GPX is another crucial enzyme involved in the active elimination of H2O2 [152,161]. It functions across various subcellular compartments—including the mitochondria, cytosol, peroxisomes, and even the apoplast—both during normal metabolism and in response to stress conditions. In addition, it plays an important role in lignin synthesis, contributing to cell wall strengthening [161]. GPX activity in both Salicornia persica and Salicornia europaea seedlings increased gradually and reached a maximum at 340 mM of NaCl when treated with different concentrations for 21 days, indicating its responsiveness for different salinity levels. In addition, the activity of different GPX isoforms in both species varied across salinity levels [152], highlighting the functional diversity of enzymatic antioxidants that enables plants to neutralize various toxic compounds and enhance survival under abiotic stress.

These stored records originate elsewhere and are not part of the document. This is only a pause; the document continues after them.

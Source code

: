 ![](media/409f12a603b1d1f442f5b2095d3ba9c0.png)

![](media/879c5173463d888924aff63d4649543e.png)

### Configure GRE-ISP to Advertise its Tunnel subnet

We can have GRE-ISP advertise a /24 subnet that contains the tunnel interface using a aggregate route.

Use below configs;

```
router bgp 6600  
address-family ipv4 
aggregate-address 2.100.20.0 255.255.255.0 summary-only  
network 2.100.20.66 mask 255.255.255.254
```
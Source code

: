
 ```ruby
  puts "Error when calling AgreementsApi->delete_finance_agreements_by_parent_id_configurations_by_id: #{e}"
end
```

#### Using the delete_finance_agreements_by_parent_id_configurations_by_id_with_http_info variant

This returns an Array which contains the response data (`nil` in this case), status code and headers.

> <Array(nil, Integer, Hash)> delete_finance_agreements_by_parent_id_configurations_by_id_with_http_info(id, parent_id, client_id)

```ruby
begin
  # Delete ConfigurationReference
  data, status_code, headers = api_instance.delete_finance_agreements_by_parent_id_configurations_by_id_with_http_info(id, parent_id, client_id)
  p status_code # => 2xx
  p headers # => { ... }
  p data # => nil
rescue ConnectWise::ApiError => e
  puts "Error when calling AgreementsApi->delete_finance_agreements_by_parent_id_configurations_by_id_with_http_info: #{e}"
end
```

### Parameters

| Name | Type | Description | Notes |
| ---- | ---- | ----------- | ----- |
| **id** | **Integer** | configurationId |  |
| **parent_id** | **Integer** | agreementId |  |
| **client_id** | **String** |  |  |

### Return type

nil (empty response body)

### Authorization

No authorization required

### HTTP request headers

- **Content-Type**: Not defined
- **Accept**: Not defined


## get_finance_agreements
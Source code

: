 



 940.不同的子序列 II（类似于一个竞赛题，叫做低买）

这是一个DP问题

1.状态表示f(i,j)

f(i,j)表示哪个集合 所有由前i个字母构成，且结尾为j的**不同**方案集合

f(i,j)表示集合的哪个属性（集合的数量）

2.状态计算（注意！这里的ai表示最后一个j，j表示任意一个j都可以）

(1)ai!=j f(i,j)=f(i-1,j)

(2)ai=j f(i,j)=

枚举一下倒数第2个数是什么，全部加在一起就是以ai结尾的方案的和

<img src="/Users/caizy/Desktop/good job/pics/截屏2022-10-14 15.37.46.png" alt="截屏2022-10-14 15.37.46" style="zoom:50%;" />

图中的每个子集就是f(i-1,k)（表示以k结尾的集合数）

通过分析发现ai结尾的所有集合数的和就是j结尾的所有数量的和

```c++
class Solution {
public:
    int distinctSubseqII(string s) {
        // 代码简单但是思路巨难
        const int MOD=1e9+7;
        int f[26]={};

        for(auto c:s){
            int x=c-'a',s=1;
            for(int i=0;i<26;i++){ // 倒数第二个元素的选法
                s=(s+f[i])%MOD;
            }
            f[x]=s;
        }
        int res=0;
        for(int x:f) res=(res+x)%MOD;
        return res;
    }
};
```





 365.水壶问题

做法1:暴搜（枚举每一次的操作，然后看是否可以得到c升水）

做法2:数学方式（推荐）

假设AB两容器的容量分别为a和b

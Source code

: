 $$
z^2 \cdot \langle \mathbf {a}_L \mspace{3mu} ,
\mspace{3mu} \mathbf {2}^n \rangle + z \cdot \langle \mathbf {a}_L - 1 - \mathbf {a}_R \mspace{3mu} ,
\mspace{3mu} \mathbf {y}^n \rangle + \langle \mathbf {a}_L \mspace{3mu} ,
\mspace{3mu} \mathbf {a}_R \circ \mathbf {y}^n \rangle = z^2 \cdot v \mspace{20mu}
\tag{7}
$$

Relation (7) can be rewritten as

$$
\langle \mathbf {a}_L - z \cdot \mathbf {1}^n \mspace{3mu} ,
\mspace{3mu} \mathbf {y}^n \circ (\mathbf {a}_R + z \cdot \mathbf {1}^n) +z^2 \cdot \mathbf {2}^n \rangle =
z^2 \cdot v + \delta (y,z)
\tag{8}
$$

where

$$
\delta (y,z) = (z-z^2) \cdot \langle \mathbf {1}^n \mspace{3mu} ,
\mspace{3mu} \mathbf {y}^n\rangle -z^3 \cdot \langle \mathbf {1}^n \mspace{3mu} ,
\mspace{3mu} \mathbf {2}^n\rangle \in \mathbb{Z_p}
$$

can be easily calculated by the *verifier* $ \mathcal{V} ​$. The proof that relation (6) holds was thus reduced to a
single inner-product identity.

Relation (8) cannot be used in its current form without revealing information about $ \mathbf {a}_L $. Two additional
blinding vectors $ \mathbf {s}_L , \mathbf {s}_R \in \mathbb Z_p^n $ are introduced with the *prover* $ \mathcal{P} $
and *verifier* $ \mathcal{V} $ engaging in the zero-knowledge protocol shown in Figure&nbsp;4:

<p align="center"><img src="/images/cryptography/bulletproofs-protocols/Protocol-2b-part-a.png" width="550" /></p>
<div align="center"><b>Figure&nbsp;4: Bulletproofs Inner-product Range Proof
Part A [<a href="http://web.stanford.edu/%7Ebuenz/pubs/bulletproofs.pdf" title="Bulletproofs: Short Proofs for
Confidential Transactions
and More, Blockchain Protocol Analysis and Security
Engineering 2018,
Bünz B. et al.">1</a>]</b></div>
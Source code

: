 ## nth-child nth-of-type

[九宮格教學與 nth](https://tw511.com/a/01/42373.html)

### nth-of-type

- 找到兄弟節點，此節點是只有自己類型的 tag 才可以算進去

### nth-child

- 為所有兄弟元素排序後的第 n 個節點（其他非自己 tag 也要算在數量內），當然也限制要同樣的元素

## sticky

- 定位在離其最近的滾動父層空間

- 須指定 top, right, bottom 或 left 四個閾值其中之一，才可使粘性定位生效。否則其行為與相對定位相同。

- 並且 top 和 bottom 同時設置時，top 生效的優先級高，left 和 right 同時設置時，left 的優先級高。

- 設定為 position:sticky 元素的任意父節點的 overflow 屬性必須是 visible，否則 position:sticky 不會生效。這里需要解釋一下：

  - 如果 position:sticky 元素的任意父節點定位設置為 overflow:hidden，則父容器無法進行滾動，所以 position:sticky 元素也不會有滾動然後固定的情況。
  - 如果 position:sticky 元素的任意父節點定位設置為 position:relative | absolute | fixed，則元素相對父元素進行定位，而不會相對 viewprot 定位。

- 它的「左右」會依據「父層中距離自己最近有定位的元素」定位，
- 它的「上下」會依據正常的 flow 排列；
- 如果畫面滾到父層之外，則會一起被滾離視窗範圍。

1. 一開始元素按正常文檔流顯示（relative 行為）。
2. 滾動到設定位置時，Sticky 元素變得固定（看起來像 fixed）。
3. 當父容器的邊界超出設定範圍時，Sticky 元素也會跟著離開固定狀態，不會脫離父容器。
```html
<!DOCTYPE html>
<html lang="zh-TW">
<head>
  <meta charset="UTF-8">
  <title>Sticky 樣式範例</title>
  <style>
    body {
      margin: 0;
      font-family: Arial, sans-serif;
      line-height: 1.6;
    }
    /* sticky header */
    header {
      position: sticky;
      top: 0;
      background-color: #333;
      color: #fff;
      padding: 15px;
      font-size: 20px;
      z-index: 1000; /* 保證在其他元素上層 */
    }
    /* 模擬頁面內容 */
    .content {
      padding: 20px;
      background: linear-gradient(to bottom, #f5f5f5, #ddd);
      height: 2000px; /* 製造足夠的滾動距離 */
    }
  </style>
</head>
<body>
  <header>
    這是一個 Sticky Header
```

GSTs are ubiquitous and multifunctional enzymes that catalyze a broad range of detoxification reactions [142,162,163,164]. They achieve this by binding to electrophilic and hydrophobic toxic molecules and converting them into less harmful glutathione-conjugated derivatives [165,166,167,168,169]. The GST gene family consists of 25 to 60 genes in plants belonging to six classes: phi, tau, zeta, theta, lambda, and dehydroascorbate reductase. These enzymes play a crucial role in protecting plants from different stress conditions such as salinity, drought, cold, and herbicide-toxicity [170,171]. In Salicornia brachiata, a GST gene in the tau class, SbGSTU, was upregulated under salt stress. Moreover, it enhanced seed germination and growth of transgenic tobacco overexpressing the SbGSTU gene under salt stress by quenching secondary noxious by-products [142]. Functional and molecular characterization of an SbGSTU gene promoter revealed the presence of several abiotic and biotic stress-responsive motifs, indicating the regulation of the expression of the SbGSTU by abscisic acid mediated signaling pathway under salinity stress. Quantitative GUS (β-glucuronidase) activity assay revealed the efficient expression of the reporter protein under salinity stress, implying the potential of SbGSTU expression to modulate salinity tolerance in transgenic tobacco [162].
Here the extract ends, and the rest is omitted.